▶ [Activity]:
Pick each line containing the word "above" out of the data below.

━━ Data shown

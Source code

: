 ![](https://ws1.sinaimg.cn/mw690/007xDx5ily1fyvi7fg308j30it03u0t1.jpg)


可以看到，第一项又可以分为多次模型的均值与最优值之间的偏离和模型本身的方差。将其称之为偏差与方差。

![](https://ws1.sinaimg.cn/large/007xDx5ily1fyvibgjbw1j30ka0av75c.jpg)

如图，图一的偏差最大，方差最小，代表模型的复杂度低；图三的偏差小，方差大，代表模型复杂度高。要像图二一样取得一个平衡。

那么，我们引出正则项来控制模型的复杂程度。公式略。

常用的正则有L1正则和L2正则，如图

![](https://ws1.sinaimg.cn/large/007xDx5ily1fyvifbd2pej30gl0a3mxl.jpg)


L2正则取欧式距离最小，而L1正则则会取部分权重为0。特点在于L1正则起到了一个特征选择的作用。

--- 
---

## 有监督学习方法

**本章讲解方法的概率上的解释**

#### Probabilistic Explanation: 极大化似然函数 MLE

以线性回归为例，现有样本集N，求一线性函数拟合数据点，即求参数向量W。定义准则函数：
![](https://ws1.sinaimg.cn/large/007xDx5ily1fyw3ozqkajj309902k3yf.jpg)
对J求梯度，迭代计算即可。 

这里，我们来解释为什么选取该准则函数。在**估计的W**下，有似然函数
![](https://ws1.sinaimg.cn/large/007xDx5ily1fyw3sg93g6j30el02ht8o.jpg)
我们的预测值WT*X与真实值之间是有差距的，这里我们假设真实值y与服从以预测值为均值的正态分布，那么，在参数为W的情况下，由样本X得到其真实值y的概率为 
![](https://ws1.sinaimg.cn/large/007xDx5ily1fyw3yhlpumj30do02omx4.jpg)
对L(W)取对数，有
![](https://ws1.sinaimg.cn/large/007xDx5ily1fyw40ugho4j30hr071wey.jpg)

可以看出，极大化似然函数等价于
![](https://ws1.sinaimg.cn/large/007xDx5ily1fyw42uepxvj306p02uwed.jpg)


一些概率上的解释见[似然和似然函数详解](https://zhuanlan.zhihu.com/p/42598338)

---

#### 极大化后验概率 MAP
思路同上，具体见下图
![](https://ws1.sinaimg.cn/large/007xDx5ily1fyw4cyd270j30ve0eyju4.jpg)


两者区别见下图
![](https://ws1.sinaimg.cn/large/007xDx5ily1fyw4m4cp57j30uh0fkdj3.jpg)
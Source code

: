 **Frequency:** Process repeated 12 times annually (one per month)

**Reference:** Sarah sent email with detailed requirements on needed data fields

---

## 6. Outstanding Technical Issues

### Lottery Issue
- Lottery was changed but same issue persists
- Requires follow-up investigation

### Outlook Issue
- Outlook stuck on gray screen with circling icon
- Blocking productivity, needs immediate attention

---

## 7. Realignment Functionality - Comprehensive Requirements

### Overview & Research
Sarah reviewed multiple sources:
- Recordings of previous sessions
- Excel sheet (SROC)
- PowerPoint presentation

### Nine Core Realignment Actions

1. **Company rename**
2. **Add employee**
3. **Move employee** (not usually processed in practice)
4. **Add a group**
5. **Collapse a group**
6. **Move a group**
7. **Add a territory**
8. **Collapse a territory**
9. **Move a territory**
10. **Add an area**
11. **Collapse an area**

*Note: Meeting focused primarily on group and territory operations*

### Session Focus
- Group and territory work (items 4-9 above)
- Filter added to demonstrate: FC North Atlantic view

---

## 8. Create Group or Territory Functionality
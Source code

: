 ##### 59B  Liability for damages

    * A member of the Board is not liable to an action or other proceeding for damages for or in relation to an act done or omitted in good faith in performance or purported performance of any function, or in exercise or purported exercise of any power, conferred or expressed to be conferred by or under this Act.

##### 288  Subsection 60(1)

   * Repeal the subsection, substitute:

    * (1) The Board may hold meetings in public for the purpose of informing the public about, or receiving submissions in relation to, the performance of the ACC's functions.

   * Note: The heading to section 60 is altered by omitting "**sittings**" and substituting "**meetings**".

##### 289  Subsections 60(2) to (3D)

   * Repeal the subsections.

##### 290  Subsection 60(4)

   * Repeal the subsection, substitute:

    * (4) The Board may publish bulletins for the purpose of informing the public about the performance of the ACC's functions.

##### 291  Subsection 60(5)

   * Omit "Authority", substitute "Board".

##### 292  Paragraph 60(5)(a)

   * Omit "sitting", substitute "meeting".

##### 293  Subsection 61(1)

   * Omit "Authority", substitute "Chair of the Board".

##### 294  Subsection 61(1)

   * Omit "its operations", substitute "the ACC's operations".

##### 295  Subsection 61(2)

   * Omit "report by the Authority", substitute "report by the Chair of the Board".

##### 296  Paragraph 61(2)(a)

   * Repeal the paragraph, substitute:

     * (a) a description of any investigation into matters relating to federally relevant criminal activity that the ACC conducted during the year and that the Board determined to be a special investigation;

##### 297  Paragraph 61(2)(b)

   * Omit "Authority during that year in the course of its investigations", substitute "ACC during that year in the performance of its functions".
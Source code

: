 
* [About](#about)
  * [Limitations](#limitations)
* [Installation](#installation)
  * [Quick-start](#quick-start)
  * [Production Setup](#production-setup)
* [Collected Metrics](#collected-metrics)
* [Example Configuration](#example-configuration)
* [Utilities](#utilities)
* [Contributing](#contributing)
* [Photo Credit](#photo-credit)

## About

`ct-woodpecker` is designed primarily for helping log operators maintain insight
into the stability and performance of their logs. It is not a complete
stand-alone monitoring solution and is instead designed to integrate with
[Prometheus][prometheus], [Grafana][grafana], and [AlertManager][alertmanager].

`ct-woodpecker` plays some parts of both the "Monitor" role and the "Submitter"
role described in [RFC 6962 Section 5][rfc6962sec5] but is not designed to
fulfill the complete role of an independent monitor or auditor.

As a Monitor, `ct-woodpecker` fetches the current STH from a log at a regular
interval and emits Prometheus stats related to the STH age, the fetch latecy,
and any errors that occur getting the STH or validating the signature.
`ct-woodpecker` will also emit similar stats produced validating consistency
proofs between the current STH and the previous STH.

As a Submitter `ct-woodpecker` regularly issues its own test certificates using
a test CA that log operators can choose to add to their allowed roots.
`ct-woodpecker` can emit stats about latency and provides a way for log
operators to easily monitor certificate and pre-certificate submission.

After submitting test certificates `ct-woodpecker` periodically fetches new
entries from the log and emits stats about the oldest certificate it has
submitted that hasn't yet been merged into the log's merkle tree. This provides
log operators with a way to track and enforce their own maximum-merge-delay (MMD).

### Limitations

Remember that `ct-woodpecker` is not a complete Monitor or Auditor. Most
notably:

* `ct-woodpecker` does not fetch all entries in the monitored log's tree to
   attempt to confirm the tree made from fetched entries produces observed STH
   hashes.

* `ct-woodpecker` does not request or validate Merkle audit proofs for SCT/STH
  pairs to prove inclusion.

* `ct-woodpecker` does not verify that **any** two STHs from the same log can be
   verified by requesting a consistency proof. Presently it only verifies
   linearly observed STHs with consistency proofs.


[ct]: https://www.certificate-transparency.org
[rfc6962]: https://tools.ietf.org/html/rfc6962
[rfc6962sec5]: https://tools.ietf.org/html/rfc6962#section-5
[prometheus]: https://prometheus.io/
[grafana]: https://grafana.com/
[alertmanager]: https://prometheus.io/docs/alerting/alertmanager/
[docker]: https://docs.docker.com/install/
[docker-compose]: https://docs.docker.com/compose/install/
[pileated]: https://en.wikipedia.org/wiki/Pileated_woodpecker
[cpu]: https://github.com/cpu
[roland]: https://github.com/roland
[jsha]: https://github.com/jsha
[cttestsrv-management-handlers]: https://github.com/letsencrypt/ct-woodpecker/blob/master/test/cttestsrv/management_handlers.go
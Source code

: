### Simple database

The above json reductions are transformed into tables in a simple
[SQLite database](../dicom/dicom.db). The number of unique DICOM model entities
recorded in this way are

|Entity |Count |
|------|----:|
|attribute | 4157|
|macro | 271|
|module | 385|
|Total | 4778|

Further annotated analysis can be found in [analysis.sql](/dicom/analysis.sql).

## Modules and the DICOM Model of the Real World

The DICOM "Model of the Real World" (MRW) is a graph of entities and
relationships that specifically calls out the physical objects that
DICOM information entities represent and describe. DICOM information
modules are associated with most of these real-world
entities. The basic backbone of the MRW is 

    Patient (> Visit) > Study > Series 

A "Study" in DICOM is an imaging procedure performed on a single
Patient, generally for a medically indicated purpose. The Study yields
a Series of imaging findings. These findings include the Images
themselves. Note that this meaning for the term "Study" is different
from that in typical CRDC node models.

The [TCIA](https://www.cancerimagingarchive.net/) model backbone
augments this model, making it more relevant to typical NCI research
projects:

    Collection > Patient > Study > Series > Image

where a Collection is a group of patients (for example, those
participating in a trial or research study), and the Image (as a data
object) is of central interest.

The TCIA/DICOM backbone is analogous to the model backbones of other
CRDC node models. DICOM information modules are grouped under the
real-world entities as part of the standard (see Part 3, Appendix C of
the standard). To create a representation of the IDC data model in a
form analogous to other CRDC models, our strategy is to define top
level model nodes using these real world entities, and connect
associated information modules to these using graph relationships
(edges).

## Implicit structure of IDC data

━━━━

▶ [Task answer]:
- Group and territory work (items 4-9 above)
The above json reductions are transformed into tables in a simple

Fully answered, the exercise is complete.